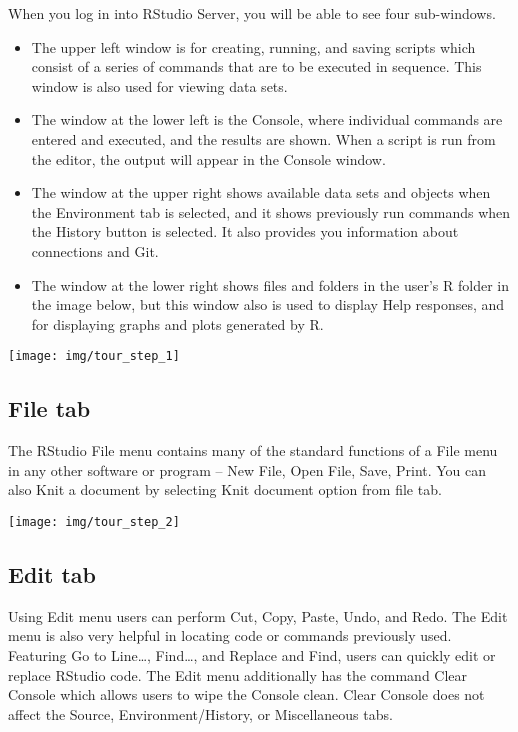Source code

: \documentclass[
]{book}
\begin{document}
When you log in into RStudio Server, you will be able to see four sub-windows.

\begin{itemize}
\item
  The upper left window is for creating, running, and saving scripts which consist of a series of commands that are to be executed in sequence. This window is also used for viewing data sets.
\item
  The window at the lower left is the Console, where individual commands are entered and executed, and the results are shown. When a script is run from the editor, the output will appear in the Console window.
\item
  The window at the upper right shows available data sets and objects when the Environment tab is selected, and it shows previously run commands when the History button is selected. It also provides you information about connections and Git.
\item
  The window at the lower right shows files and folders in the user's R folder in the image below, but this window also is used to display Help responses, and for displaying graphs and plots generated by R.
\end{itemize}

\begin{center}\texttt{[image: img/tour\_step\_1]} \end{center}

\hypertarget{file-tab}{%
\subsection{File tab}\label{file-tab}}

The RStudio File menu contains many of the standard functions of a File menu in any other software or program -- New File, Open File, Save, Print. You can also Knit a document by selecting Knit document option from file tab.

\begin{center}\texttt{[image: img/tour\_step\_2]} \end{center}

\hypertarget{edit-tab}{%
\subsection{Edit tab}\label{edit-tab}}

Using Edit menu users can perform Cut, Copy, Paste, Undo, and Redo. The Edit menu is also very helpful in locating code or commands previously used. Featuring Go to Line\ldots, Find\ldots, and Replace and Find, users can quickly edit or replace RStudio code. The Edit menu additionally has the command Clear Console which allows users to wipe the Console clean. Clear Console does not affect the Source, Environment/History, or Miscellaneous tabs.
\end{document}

---

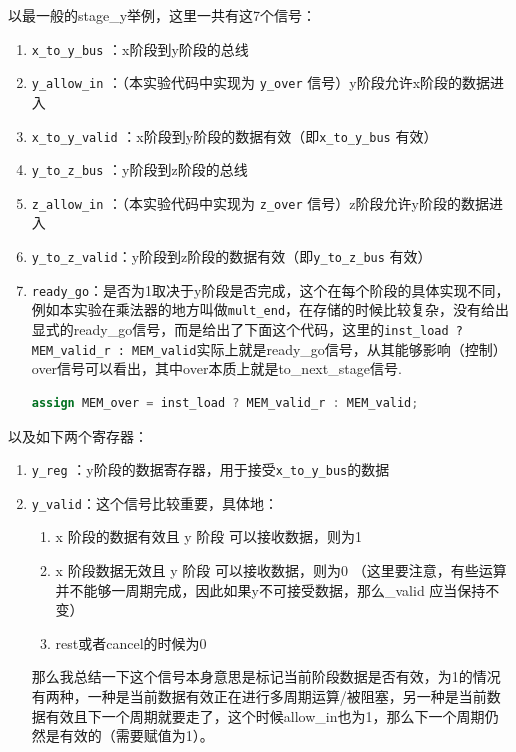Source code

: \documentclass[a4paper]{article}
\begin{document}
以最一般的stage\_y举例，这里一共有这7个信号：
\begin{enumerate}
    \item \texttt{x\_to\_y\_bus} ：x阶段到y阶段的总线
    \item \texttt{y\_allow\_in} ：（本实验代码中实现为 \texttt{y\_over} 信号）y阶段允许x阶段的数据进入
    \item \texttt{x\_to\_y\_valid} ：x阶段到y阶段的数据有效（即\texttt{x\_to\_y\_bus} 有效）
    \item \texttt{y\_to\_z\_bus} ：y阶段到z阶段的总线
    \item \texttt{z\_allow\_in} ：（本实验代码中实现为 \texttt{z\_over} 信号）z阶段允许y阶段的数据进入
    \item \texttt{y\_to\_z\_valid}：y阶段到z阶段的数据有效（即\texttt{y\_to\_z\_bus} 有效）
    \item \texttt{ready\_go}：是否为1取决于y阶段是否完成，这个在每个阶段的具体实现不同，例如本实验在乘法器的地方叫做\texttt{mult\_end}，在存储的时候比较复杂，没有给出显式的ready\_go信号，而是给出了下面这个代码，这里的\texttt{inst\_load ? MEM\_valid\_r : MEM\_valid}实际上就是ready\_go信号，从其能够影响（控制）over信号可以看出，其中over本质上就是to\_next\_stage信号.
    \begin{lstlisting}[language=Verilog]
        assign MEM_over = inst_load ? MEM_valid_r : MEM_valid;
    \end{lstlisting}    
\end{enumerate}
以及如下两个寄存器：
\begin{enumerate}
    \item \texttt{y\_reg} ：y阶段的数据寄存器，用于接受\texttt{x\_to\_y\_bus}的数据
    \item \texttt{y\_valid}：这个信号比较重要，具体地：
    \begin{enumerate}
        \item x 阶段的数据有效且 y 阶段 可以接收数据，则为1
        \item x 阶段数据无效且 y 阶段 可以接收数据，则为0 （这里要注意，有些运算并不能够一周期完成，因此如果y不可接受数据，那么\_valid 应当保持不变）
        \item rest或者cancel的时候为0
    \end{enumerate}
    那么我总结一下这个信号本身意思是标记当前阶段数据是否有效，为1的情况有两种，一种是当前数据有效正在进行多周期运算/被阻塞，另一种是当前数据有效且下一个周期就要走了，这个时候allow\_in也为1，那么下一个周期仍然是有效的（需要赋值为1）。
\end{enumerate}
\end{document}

DIRECTIONS.
Which lines of the data contain the string "本实验代码中实现为"? Copy each one.

TASK RESULT.
    \item \texttt{y\_allow\_in} ：（本实验代码中实现为 \texttt{y\_over} 信号）y阶段允许x阶段的数据进入
    \item \texttt{z\_allow\_in} ：（本实验代码中实现为 \texttt{z\_over} 信号）z阶段允许y阶段的数据进入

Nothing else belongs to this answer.